Of the five projects, only one is still proposed, while the other four are under construction at different degrees of completion. Altogether, the five projects affect 29 counties, including six in north-central West Virginia — Wetzel, Harrison, Doddridge, Tyler, Ritchie and Lewis counties — and two in the Northern Panhandle, Marshall and Hancock counties.
We would say they miraculously do not touch a single acre in Monongalia or Preston counties, but that might jinx us while others are probably cursing that news.
These five projects do disturb more than 11,500 acres elsewhere in West Virginia and required permits to cover the discharge of stormwater associated with the disturbance of land for such construction.
Anyone who has questions about these pipeline projects should be able to find the answers quickly on the website. We suspect people living near these pipelines t will have questions, and this website should prove helpful.
It includes details on maps of pipeline routes, and a searchable database for information such as inspections and enforcement actions and permit modifications.
Transcripts of public hearings on these pipelines, DEP’s response to comments received at the hearings and scads of news releases are also available.
The pipeline projects are the Atlantic Coast Pipeline, Mountain Valley Pipeline, the Mountaineer Gas Eastern Panhandle Expansion Project, the Mountaineer Xpress Pipeline and the Rover Pipeline.
It appears the developers are hoping that by incorporating “Mountaineer” and “Mountain” into the names of these projects, it will help them fit in.
To these projects’ credit, violations — to date — are marginal and do not rise to the level that any would be considered egregious.

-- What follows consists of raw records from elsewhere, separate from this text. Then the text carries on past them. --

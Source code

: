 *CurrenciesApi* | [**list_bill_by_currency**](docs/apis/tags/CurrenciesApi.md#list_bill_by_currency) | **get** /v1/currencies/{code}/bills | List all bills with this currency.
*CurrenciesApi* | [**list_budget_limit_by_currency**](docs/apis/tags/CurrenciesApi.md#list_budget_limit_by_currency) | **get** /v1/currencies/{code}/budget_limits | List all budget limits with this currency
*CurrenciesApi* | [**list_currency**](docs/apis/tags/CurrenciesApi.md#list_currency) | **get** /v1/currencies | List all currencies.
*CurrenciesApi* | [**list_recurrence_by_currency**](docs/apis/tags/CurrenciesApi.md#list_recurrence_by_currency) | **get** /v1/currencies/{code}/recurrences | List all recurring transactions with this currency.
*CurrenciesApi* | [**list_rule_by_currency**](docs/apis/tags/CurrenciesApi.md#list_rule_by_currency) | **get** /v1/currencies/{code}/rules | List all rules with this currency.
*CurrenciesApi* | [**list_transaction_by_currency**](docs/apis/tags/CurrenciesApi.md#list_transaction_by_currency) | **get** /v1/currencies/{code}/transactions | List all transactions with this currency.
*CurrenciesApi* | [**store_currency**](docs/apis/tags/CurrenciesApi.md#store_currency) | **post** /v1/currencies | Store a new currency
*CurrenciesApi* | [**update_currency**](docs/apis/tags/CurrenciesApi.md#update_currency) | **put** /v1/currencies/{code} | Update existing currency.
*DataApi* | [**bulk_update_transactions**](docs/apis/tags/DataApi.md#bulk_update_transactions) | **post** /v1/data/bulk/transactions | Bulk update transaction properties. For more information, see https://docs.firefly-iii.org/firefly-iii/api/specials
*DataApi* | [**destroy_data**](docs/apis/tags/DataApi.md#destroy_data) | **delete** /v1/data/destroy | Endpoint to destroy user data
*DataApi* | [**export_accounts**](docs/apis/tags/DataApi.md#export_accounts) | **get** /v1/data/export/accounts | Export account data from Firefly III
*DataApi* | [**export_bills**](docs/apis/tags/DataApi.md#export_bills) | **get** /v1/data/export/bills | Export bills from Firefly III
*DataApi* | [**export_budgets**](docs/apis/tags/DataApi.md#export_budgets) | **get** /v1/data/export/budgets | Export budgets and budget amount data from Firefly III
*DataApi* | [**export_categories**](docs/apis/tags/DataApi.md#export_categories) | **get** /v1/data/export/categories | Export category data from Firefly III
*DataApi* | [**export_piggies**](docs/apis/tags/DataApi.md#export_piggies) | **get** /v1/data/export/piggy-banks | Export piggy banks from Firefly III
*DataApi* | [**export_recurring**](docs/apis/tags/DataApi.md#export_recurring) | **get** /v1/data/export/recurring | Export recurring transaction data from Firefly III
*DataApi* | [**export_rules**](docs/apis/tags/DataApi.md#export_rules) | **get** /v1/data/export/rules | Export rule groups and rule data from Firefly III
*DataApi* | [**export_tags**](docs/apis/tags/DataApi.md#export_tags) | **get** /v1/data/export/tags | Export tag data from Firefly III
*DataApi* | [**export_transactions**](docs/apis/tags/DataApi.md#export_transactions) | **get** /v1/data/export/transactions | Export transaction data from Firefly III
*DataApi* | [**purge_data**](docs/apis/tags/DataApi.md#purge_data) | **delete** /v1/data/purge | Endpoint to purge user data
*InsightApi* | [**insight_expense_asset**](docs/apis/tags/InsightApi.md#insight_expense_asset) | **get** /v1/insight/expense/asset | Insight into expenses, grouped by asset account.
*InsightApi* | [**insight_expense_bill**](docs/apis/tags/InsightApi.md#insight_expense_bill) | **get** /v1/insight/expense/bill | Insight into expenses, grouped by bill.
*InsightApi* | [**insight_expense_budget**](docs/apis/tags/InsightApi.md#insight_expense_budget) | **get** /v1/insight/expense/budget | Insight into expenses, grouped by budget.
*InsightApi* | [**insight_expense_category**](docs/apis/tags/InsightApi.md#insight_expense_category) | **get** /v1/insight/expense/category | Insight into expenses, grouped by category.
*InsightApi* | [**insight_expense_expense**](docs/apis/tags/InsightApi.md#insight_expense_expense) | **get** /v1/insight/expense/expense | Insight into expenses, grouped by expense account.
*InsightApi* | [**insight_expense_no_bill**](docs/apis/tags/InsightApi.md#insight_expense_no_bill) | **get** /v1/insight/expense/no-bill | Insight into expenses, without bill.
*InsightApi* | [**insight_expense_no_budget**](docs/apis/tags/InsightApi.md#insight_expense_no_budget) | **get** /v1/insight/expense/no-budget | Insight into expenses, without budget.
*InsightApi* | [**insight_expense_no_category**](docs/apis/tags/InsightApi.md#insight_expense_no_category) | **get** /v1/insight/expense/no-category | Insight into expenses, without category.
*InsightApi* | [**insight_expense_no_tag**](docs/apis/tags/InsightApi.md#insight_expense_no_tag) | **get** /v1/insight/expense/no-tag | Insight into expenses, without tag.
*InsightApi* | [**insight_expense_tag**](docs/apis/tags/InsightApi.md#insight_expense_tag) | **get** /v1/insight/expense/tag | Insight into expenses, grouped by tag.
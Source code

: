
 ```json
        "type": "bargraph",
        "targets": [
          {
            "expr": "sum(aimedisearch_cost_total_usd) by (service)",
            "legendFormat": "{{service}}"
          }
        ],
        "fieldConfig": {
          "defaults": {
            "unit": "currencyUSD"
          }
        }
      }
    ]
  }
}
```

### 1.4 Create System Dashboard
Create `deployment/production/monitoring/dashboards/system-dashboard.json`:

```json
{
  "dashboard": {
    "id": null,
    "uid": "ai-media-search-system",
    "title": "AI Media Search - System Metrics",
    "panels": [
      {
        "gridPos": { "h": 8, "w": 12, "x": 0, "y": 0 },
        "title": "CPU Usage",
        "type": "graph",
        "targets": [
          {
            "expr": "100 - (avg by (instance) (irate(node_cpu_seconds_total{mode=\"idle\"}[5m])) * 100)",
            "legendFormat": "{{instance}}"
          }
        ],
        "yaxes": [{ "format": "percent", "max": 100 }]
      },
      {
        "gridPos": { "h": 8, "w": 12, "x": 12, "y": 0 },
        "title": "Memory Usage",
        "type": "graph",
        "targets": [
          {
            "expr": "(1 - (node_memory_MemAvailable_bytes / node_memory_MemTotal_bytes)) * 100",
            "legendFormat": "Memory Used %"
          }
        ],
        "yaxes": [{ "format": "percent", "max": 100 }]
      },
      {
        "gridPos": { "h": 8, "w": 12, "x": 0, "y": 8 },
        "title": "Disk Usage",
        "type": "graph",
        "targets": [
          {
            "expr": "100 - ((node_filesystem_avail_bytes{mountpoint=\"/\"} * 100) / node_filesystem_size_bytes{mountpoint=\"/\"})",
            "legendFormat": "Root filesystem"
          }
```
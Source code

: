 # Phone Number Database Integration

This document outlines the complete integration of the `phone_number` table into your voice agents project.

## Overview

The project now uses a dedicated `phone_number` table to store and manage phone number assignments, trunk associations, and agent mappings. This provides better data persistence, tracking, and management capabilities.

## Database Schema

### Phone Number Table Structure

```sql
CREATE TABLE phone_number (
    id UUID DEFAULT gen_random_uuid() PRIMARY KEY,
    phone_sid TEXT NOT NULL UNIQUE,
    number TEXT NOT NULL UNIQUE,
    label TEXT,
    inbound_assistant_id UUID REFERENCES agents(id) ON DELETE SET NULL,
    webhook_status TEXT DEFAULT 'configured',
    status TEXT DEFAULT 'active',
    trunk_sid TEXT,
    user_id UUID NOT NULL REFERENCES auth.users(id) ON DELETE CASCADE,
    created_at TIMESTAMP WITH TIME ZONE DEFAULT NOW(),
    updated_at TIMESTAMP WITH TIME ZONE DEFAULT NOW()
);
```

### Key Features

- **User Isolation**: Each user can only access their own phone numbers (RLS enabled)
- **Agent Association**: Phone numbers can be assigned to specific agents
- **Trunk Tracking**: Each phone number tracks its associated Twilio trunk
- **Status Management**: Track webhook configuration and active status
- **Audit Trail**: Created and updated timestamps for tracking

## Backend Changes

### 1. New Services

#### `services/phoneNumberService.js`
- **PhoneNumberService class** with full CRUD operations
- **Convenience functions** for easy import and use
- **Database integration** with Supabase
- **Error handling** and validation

However, as we noted here in mid-March, though the construction of these pipelines was inevitable, the degradation of our environment is not.
We live here and we value our environment as much, or more, than we do our state’s wealth of natural resources, including natural gas.
Keeping West Virginia wild and wonderful in the face of vast pipeline construction will not always be easy.
But no corporation and no one has the right to break state and federal rules that protect our environment.
There’s no reason for residents to pipe down, either, about violations.
They can also report infractions through this website.